§ What the task requires:
Two lines in the listing below mark the span: one contains "module Test1 : sig type t end" and one contains "###### Lazy strengthening". Reproduce both of them and everything between, exactly.
══ Information provided ══
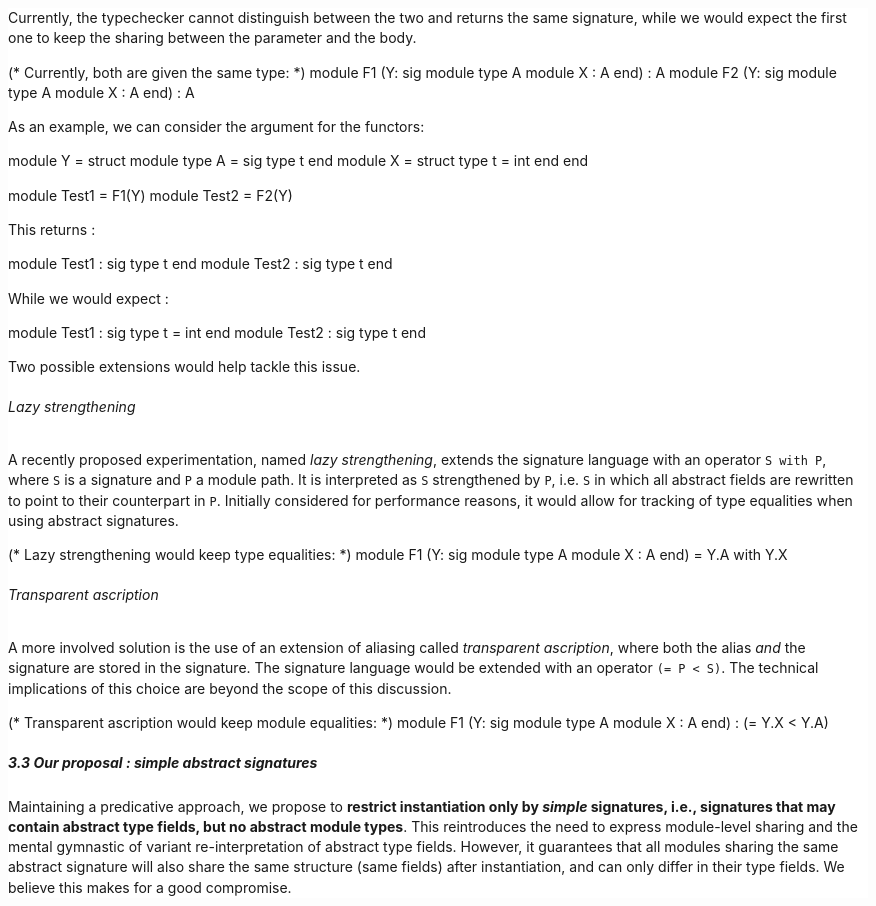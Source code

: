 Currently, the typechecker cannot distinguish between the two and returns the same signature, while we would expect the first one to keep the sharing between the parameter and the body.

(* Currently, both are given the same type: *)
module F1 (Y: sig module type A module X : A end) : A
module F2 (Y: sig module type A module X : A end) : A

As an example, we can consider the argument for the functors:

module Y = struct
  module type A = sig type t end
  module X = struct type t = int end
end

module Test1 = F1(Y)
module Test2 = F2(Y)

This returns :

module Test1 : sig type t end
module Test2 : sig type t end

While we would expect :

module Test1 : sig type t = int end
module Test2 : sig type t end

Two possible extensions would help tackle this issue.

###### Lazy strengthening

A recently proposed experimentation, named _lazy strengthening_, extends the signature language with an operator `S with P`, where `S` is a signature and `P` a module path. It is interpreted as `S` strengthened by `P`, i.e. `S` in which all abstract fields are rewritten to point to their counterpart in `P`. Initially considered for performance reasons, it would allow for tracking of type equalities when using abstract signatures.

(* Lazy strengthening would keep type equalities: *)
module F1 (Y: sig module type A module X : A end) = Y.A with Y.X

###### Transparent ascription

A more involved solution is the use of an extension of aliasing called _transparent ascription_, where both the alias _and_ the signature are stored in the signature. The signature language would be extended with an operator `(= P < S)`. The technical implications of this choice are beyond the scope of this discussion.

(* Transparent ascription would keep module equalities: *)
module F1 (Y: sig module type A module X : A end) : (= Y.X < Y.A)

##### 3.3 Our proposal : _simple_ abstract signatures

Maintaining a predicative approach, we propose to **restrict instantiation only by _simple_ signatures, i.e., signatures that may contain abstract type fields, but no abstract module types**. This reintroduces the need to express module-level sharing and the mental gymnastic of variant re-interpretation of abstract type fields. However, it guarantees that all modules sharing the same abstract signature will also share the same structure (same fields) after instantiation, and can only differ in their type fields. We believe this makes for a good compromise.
═══
══ Information provided ══
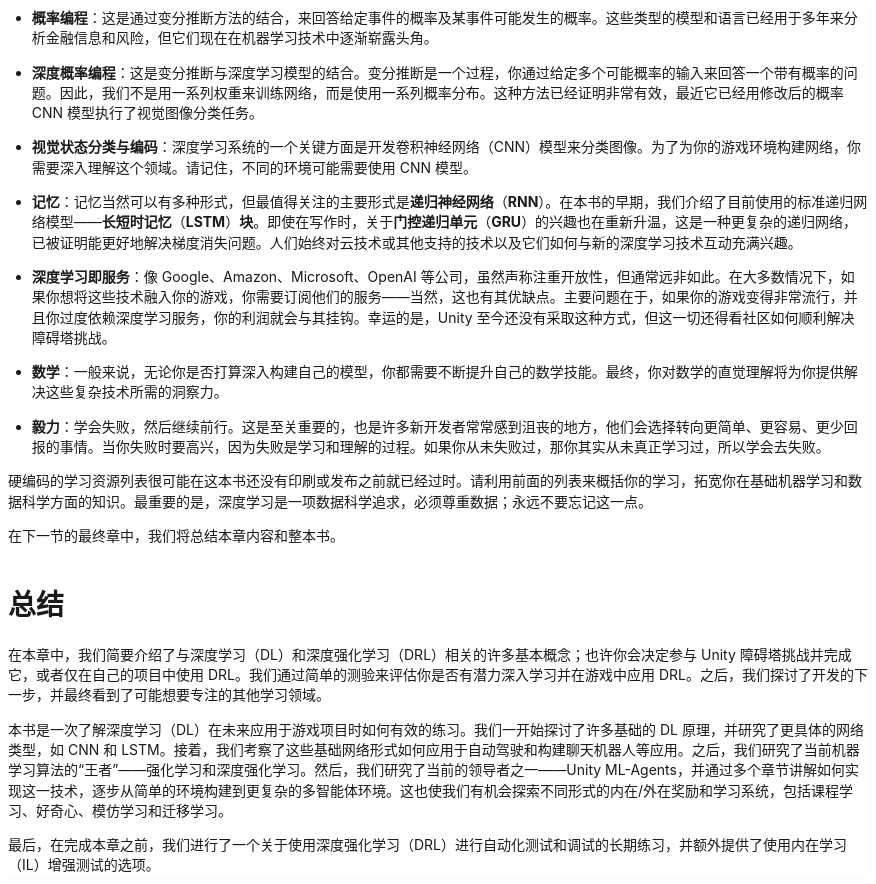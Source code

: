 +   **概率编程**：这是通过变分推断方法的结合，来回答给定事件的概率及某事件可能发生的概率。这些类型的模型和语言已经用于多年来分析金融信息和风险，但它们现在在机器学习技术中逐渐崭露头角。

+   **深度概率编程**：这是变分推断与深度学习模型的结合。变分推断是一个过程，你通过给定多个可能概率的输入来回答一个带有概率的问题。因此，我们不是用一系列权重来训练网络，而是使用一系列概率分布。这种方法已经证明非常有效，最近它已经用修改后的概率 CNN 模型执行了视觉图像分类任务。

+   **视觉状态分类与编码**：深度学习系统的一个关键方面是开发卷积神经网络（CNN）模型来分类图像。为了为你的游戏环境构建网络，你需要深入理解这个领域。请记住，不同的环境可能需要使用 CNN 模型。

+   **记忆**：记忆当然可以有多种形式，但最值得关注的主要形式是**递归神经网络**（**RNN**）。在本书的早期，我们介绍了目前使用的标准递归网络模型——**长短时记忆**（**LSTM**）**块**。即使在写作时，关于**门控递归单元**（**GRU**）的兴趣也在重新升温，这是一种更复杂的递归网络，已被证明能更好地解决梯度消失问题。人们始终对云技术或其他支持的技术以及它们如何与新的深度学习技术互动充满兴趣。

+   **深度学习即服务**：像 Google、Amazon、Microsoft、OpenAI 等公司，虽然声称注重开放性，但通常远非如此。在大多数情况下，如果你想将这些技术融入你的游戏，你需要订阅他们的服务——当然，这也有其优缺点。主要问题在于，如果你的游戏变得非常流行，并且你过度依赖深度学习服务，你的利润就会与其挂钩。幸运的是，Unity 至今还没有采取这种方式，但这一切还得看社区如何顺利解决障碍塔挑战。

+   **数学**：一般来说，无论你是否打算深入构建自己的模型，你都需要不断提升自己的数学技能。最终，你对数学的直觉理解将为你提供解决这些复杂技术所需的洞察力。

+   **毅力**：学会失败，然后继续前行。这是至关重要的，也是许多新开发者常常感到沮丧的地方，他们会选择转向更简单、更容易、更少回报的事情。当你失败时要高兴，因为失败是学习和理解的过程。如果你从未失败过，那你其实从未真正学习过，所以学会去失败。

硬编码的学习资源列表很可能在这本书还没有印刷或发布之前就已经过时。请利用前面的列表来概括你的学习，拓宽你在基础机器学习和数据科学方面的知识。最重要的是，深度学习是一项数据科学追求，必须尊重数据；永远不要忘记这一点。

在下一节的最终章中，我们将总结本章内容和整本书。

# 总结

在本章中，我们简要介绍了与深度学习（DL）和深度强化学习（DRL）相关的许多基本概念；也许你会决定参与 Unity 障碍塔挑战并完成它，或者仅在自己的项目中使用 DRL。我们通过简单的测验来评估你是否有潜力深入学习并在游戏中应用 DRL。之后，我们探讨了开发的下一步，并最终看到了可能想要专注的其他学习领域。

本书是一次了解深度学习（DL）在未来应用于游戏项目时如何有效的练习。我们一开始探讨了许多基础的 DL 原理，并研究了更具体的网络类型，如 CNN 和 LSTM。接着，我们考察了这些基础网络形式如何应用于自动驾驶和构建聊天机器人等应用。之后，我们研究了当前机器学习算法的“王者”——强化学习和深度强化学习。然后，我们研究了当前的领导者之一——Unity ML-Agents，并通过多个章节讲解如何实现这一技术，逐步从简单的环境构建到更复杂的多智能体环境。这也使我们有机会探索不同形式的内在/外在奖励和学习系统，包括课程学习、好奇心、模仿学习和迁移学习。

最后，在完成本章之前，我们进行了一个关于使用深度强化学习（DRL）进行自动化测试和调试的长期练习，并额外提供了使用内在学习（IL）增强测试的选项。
═══
§ Written reply:
module Test1 : sig type t end
module Test2 : sig type t end

While we would expect :

module Test1 : sig type t = int end
module Test2 : sig type t end

Two possible extensions would help tackle this issue.

###### Lazy strengthening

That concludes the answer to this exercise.